§ WHAT YOU HAVE TO DO
Copy each line of the data that has "subsubsection" in it.

Start of MATERIAL TO PROCESS

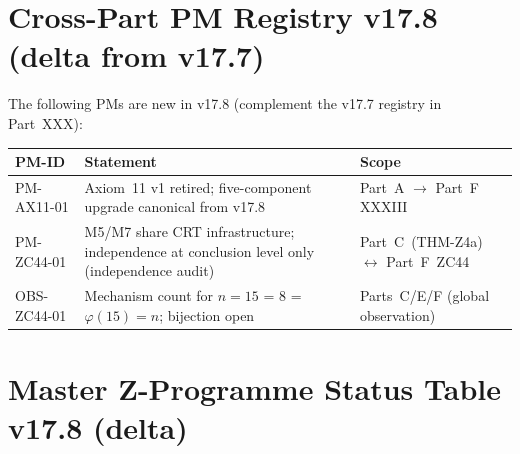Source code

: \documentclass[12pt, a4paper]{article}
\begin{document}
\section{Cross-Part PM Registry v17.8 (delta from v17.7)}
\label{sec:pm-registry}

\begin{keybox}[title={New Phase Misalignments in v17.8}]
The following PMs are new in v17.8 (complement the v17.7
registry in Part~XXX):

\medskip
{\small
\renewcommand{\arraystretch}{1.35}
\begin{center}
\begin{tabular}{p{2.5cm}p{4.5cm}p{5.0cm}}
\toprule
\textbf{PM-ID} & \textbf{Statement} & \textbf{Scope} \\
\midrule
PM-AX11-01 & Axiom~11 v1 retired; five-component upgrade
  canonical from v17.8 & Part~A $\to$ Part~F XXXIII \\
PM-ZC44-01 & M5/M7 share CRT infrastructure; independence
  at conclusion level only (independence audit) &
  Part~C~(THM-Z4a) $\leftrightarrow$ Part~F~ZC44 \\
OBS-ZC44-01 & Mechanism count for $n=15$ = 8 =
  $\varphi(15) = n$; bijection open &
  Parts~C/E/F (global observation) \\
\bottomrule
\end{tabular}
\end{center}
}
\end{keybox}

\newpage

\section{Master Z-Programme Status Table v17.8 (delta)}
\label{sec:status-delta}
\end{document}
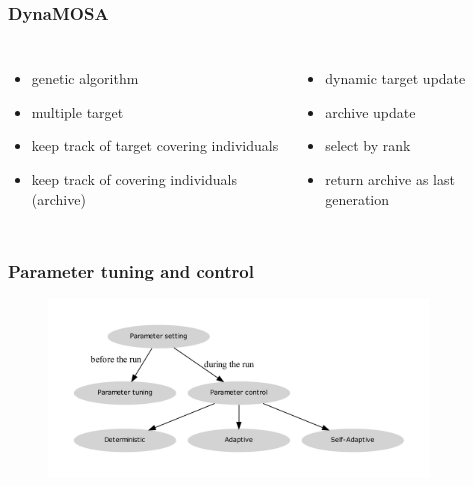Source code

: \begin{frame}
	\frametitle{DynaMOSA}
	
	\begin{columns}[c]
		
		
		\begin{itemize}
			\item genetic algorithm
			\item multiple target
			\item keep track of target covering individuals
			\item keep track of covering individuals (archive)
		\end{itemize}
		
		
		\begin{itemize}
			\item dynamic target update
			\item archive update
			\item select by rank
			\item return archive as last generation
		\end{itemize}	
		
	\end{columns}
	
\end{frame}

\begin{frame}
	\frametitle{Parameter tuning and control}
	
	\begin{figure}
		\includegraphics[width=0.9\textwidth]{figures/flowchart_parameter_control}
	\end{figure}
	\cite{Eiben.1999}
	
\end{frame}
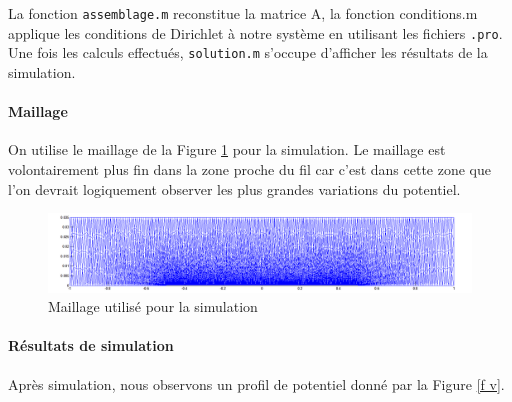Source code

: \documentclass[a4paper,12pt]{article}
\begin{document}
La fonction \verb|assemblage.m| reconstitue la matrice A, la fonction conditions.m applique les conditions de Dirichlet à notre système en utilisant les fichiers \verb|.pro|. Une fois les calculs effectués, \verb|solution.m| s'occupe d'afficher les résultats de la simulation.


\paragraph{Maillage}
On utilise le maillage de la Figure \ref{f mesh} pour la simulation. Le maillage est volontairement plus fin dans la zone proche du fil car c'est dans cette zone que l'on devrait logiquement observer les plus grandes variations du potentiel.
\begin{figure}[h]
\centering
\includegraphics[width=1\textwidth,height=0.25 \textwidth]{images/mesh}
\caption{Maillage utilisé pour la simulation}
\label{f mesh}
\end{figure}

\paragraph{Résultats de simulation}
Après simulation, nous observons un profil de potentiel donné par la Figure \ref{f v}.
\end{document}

End of MATERIAL TO PROCESS
Start of MATERIAL TO PROCESS

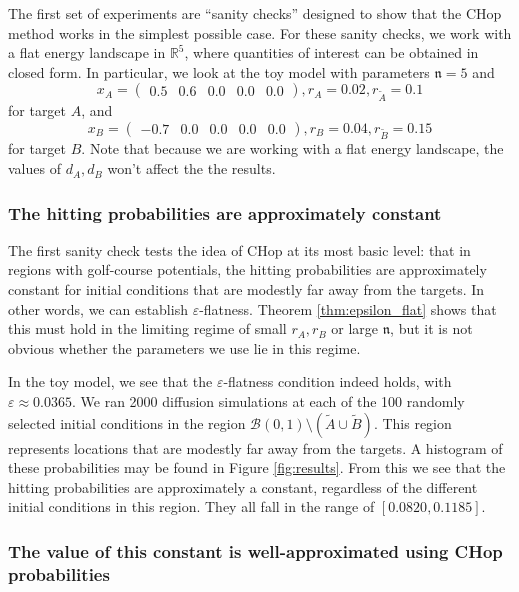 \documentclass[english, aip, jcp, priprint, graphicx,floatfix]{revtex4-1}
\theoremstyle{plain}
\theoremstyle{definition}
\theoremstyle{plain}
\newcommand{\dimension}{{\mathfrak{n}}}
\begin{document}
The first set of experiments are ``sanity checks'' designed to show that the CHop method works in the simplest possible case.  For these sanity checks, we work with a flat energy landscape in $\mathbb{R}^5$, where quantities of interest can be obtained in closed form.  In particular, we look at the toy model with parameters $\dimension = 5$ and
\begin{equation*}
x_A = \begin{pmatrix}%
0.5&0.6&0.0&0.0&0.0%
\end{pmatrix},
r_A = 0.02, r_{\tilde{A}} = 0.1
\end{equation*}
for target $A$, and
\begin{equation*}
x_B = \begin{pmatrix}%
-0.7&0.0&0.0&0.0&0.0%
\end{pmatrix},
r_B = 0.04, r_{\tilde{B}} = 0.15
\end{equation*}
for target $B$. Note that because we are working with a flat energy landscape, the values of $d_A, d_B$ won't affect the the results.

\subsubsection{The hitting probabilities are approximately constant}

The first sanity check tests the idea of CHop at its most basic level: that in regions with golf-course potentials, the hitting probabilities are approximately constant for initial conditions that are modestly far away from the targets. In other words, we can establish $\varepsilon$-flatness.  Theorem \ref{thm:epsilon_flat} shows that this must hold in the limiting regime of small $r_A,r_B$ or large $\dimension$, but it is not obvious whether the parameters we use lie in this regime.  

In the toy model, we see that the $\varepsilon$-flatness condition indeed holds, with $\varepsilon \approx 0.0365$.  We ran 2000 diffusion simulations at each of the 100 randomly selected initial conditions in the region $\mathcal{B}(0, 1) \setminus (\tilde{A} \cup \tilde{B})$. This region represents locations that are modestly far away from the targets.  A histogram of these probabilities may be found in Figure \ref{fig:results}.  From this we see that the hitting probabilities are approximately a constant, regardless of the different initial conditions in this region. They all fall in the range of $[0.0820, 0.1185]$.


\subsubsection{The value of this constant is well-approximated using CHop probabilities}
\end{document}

End of MATERIAL TO PROCESS

§ YOUR SOLUTION
\subsubsection{The hitting probabilities are approximately constant}
\subsubsection{The value of this constant is well-approximated using CHop probabilities}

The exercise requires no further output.